[EXERCISE REQUIREMENTS] Going through the entries below, copy out each line that contains "project".

[Plain-text document sources]
━━━━━━

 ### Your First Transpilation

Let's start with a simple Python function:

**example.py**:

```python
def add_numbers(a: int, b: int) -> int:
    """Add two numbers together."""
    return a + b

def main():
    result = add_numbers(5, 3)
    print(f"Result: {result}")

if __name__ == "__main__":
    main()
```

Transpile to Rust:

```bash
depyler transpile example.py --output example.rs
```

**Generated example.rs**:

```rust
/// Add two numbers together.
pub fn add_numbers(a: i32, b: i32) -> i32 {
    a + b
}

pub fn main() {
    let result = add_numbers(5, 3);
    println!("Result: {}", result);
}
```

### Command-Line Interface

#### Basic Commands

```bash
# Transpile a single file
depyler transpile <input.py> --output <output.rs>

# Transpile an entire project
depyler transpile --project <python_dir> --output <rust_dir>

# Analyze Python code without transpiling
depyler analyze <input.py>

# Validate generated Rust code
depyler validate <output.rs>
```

━━━━━━

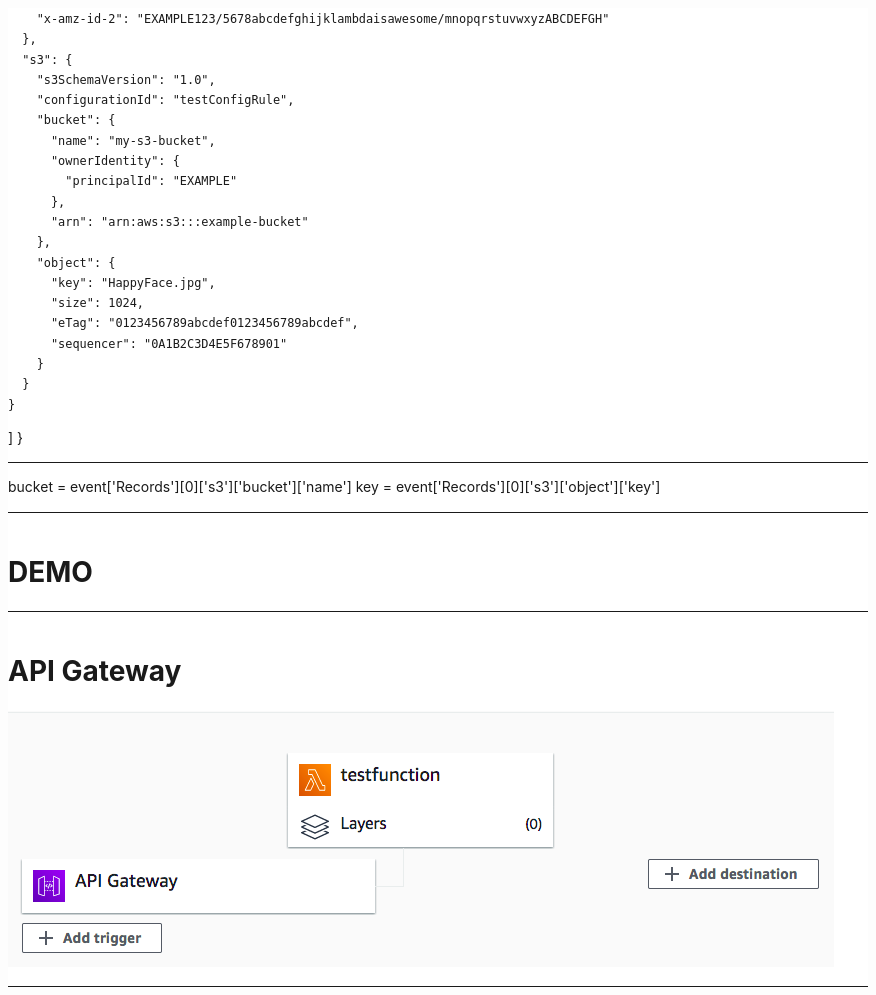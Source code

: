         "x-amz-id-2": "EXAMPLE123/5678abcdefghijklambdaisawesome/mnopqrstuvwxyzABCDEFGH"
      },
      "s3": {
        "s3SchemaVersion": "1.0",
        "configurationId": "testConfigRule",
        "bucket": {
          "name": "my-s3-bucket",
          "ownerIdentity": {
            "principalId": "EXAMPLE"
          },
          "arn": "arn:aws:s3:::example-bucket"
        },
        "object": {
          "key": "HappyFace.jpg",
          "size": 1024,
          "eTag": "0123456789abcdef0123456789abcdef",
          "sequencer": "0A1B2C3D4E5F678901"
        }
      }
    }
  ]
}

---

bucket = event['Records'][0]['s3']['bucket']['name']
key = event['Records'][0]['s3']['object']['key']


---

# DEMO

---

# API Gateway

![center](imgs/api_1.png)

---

━━━━━━

[ANSWER TO THIS PROBLEM]
# Transpile an entire project
depyler transpile --project <python_dir> --output <rust_dir>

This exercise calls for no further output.